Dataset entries
————
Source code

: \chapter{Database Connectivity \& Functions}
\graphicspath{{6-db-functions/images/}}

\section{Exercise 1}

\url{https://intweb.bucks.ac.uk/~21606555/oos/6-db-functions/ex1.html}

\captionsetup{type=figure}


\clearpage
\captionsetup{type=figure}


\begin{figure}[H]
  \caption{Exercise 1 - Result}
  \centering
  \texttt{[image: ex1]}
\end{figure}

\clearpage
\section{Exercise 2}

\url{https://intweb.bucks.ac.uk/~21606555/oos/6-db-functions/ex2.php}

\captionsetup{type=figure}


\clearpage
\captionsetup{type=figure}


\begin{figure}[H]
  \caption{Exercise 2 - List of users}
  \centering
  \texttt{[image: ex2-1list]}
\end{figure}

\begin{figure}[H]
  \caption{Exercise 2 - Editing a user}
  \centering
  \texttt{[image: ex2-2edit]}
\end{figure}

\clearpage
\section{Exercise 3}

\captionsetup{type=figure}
————
Work instruction:
Return each line of the entries that holds the string "texttt".

Task output:
  \texttt{[image: ex1]}
  \texttt{[image: ex2-1list]}
  \texttt{[image: ex2-2edit]}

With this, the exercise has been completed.